The film culminates with an all-too prescient sequence involving a plot to blow up the Twin Towers which, as Guardian critic Peter Bradshaw observed, is a possible reason it has only recently been physically and symbolically restored to its rightful place in cinema history.
THE DIAMOND IN THE ROUGH
East Palace, West Palace — YouTube
Zhang Yuan’s quietly emotionally and social convention challenging two-hander was the first film produced in mainland China to openly deal with homosexuality in a country where, though it isn’t illegal, gays are routinely victimised by police for other crimes such as “hooliganism”.
Based on a short story by Wang Xiaobo the film takes it’s title from two parks near the legendary Forbidden City in Beijing, which after dark become well known places for the city’s homosexual community to hang out and hook up.

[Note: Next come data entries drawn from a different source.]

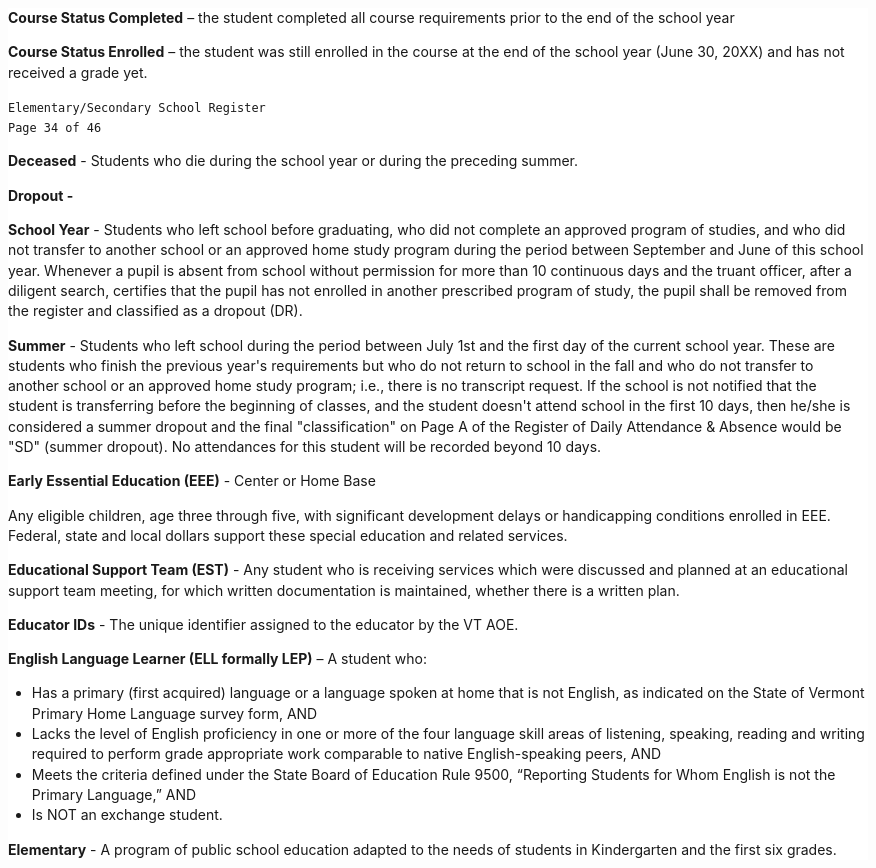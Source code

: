 **Course Status Completed** – the student completed all course requirements prior to the end of
the school year

**Course Status Enrolled** – the student was still enrolled in the course at the end of the school
year (June 30, 20XX) and has not received a grade yet.


```
Elementary/Secondary School Register
Page 34 of 46
```
**Deceased** - Students who die during the school year or during the preceding summer.

**Dropout -**

**School Year** - Students who left school before graduating, who did not complete an approved
program of studies, and who did not transfer to another school or an approved home study
program during the period between September and June of this school year. Whenever a pupil
is absent from school without permission for more than 10 continuous days and the truant
officer, after a diligent search, certifies that the pupil has not enrolled in another prescribed
program of study, the pupil shall be removed from the register and classified as a dropout (DR).

**Summer** - Students who left school during the period between July 1st and the first day of the
current school year. These are students who finish the previous year's requirements but who do
not return to school in the fall and who do not transfer to another school or an approved home
study program; i.e., there is no transcript request. If the school is not notified that the student is
transferring before the beginning of classes, and the student doesn't attend school in the first 10
days, then he/she is considered a summer dropout and the final "classification" on Page A of the
Register of Daily Attendance & Absence would be "SD" (summer dropout). No attendances for
this student will be recorded beyond 10 days.

**Early Essential Education (EEE)** - Center or Home Base

Any eligible children, age three through five, with significant development delays or
handicapping conditions enrolled in EEE. Federal, state and local dollars support these special
education and related services.

**Educational Support Team (EST)** - Any student who is receiving services which were
discussed and planned at an educational support team meeting, for which written
documentation is maintained, whether there is a written plan.

**Educator IDs** - The unique identifier assigned to the educator by the VT AOE.

**English Language Learner (ELL formally LEP)** – A student who:

- Has a primary (first acquired) language or a language spoken at home that is not
    English, as indicated on the State of Vermont Primary Home Language survey form,
    AND
- Lacks the level of English proficiency in one or more of the four language skill areas of
    listening, speaking, reading and writing required to perform grade appropriate work
    comparable to native English-speaking peers, AND
- Meets the criteria defined under the State Board of Education Rule 9500, “Reporting
    Students for Whom English is not the Primary Language,” AND
- Is NOT an exchange student.

**Elementary** - A program of public school education adapted to the needs of students in
Kindergarten and the first six grades.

One night in one of the parks, a young gay writer A-Lan (Si Han) is attracted to Xiao Shi (Hu Jun), a young man whom he believes to be a fellow traveller but soon discovers is a policeman. A-Lan is arrested, and most of the film follows the increasingly complex and erotically charged relationship between the writer and the policeman over the course of his night of interrogation.
Censored by the Chinese government on its release in 1996, the film was smuggled out of the country and was screened at the 1997 Cannes Film Festival. For his sins Zhang had his passport confiscated by authorities upon his return to Hong Kong later that year.